Le médecin de Paul Biya inhumé

Le Dr Damien Adela Assomo a été porté en terre à Nkol-Ndobo en présence du directeur du Cabinet civil représentant le chef de l’Etat.

Le médecin personnel du président de la République décédé le 20 avril 2015 à Yaoundé des suites de maladies a été inhumé samedi dernier dans son village natal à Nkol-Ndobo par Koudandeng, dans le département de la Lékié, région du Centre. La cérémonie d’inhumation s’est faite en présence du directeur du Cabinet civil (Dcc), Martin Belinga Eboutou, qui représentait le chef de l’Etat. Dans la tribune aménagée pour la circonstance dans la propriété du défunt, l’on a aussi noté la présence de plusieurs membres du gouvernement dont certains, racontent les mauvaises langues, ont fait le déplacement pour échapper à la critique de personnalités influentes du sérail qui auraient vu d’un très mauvais œil leur absence aux obsèques de celui à qui ils doivent chacun leur maroquin.

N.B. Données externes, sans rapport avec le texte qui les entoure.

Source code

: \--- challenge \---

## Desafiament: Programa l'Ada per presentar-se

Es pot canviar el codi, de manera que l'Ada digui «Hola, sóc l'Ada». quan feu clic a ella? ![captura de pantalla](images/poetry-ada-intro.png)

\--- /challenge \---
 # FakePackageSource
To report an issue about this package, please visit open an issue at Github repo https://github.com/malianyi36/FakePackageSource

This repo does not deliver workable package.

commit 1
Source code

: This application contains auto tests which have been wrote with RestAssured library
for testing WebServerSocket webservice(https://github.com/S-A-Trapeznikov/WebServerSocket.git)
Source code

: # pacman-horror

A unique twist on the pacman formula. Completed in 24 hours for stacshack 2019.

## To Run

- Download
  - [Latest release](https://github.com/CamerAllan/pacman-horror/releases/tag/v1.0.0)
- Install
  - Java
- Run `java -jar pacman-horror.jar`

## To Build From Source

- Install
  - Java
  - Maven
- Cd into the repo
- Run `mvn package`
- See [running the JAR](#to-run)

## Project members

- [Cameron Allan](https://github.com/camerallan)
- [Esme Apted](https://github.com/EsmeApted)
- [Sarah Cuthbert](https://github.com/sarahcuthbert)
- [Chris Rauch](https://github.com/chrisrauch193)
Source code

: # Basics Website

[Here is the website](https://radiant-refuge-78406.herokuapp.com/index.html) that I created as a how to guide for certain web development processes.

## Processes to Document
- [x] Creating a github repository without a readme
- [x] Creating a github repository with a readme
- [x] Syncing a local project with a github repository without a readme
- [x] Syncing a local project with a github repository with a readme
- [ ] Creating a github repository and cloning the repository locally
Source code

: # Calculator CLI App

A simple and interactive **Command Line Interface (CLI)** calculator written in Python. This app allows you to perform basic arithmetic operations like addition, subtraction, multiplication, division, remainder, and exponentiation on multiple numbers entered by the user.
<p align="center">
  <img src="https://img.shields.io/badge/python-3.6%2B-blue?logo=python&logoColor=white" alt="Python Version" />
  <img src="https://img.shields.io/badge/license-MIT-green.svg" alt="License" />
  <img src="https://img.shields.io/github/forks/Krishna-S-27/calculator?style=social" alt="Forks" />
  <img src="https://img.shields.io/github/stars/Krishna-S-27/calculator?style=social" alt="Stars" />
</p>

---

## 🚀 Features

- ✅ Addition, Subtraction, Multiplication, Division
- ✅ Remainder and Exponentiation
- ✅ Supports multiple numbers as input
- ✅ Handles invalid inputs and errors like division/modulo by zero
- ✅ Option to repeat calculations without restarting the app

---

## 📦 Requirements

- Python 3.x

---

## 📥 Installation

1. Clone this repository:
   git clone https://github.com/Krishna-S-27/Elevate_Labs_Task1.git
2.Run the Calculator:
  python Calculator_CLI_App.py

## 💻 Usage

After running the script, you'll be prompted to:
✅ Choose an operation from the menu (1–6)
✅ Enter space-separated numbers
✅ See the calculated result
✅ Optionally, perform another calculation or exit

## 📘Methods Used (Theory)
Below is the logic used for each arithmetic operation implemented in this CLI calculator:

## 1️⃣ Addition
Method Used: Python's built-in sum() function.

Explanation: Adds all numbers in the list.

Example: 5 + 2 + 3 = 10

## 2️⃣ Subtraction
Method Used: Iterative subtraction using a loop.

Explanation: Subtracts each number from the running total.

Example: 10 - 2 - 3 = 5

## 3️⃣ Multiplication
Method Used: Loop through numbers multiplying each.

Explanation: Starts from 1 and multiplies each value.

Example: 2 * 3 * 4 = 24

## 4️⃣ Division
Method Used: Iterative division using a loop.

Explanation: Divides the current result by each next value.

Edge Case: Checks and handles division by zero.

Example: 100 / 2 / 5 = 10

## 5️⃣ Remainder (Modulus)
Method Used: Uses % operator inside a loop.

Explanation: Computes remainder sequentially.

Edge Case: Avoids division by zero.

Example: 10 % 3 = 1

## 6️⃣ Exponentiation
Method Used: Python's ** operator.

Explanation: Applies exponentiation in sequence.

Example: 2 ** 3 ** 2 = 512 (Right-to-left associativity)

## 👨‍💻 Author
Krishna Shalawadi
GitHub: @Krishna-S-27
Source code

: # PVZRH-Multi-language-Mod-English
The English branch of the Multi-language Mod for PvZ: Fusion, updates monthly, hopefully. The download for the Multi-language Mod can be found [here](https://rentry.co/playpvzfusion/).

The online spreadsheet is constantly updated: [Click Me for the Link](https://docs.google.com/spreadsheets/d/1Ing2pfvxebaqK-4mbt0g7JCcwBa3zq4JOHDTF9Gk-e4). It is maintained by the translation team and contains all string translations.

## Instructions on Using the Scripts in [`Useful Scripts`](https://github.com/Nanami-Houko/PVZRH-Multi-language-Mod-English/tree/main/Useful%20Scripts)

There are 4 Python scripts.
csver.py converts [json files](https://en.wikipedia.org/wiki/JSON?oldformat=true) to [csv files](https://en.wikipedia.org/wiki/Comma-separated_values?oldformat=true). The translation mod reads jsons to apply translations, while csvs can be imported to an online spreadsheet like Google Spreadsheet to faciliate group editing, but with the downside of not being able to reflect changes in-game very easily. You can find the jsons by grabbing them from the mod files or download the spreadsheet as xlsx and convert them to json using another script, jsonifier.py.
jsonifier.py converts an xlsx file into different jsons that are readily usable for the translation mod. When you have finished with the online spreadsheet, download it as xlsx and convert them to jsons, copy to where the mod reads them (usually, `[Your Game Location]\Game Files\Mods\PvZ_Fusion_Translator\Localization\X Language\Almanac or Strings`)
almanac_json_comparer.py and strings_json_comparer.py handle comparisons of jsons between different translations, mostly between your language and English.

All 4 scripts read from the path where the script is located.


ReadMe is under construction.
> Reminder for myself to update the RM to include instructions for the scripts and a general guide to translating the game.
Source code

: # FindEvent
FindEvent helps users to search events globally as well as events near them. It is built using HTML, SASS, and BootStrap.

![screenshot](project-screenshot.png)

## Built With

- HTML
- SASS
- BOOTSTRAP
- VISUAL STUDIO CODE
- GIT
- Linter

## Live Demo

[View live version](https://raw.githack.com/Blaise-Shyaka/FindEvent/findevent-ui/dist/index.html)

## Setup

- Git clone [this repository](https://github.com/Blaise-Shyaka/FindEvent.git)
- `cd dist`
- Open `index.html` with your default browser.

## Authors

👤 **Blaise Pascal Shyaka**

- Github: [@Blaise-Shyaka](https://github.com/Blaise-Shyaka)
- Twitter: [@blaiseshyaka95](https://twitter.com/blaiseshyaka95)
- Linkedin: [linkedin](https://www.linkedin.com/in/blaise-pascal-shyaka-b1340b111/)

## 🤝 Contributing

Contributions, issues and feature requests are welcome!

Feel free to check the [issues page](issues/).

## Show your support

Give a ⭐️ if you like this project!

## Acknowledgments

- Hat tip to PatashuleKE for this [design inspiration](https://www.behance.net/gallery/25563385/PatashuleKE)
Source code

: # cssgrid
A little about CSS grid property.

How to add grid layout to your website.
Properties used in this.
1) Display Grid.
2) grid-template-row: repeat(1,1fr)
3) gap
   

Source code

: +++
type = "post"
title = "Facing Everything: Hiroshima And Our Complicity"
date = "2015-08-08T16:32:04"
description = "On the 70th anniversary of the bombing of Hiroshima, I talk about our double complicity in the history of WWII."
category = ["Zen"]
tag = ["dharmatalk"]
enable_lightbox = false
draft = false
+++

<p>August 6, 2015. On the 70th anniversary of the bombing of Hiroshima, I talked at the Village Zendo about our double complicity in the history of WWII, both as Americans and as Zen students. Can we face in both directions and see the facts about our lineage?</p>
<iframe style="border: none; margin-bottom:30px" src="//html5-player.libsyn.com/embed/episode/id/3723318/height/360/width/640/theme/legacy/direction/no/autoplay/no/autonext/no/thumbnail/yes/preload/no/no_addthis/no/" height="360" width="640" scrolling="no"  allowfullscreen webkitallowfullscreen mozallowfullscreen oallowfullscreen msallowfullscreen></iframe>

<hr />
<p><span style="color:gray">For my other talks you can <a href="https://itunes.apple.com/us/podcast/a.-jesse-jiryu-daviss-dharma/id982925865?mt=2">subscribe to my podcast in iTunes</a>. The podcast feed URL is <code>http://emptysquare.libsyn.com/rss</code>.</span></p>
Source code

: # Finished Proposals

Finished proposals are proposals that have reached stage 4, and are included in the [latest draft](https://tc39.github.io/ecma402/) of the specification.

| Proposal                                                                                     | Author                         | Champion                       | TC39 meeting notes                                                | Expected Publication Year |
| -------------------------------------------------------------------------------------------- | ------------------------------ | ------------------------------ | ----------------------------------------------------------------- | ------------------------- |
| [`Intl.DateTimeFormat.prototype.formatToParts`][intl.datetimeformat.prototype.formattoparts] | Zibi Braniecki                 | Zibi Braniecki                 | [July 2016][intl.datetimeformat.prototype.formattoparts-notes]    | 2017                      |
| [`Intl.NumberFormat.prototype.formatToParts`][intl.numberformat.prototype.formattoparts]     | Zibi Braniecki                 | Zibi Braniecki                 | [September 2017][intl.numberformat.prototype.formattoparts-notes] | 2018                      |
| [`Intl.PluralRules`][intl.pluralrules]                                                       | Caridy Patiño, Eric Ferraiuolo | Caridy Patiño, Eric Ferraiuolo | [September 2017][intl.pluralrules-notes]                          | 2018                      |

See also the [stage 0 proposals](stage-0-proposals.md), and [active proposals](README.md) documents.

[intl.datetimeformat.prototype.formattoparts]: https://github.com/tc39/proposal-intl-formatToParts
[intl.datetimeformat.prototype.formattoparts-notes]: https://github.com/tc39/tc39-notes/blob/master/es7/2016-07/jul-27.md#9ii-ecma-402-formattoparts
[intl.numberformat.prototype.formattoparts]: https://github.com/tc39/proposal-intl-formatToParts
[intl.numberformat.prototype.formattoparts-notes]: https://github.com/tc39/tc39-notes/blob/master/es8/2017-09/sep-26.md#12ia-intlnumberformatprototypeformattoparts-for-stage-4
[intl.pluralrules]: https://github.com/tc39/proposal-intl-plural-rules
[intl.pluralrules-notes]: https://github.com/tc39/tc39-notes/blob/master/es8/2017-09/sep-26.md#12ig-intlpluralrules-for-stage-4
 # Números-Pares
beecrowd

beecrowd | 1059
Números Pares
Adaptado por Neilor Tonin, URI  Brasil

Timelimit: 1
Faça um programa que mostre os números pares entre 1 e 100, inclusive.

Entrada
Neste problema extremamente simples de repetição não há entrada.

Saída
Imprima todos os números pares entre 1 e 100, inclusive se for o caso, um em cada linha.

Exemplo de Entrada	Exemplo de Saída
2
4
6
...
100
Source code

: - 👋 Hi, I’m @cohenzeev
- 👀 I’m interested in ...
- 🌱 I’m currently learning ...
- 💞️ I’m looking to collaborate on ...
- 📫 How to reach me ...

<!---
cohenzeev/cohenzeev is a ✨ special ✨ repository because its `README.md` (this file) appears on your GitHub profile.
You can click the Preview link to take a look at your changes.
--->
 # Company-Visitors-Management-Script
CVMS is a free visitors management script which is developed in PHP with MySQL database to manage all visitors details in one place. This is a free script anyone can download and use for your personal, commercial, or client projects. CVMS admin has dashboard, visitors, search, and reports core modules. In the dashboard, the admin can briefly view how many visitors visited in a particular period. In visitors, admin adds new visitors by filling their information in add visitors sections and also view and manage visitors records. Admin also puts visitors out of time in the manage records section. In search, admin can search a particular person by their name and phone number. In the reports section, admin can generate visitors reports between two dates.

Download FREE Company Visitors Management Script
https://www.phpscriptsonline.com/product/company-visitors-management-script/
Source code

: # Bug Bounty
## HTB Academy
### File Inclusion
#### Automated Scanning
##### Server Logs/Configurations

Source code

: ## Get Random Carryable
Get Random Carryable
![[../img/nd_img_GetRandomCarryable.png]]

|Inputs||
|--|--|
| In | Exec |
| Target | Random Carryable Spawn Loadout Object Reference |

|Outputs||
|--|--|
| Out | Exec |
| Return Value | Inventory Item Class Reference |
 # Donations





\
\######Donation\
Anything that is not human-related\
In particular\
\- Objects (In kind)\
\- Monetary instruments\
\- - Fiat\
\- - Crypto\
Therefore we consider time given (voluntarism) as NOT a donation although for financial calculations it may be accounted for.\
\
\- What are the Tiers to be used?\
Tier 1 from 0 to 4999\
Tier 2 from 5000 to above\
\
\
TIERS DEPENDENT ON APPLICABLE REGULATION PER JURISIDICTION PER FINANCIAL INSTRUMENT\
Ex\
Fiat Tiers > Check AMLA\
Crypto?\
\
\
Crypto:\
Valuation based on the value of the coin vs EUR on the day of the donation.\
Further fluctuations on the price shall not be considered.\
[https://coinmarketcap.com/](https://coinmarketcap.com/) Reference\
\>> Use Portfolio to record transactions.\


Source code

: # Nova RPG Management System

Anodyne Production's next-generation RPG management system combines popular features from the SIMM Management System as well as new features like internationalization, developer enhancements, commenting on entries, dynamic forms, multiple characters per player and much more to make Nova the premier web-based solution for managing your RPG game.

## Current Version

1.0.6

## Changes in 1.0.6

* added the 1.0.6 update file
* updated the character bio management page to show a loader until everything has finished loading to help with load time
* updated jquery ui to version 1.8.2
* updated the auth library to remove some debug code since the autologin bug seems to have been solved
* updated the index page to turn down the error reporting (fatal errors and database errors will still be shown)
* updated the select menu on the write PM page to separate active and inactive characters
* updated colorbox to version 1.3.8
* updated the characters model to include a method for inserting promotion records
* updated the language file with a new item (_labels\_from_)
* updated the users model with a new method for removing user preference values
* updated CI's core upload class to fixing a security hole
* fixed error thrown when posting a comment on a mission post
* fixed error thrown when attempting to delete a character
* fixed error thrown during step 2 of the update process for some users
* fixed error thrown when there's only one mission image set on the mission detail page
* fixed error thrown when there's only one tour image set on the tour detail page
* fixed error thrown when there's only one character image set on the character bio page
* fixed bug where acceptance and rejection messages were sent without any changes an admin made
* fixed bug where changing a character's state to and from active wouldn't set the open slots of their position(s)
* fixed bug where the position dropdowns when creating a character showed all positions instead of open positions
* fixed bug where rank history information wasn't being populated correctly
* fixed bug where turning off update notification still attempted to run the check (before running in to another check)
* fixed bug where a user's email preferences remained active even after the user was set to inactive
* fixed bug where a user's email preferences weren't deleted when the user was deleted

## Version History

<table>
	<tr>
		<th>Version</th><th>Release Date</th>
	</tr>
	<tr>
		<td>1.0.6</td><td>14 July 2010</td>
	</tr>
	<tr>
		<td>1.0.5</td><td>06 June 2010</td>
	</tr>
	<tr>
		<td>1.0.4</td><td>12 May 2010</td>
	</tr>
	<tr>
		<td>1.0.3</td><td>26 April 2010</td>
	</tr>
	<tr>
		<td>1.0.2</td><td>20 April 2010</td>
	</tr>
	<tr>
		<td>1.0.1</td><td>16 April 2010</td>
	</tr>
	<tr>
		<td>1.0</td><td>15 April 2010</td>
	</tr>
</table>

Outre la « naturelle mobilisation » des membres du gouvernement originaires de la Lékié comme celui en charge du Contrôle supérieur de l’Etat (Consupe), Henri Eyebé Ayissi, de l’Agriculture et du Développement rural (Minader), l’on a par exemple vu la ministre des Affaires sociales, Cathérine Mbaka Mbock, l’ancien patron de la Défense, Rémy Zé Meka, des députés et des sénateurs venus des quatre coins du pays.

C’est à cette assistance que l’évêque d’Obala, Mgr Sosthène Bayemi, s’est adressé dans le cadre de la messe de requiem. Le prélat a insisté sur le fait que « tous les chemins ne sont pas bons même s’ils sont efficaces ». L’homme d’église a confié le Dr Damien Andela à Dieu avant d’inviter les personnes présentes à faire siennes les paroles de St Augustin au sujet du sort réservé à l’existence. « Car pour tous ceux qui croient en Dieu, la vie n’est pas détruite, elle est transformée », a-t-il lancé. Cette première articulation a laissé place aux témoignages.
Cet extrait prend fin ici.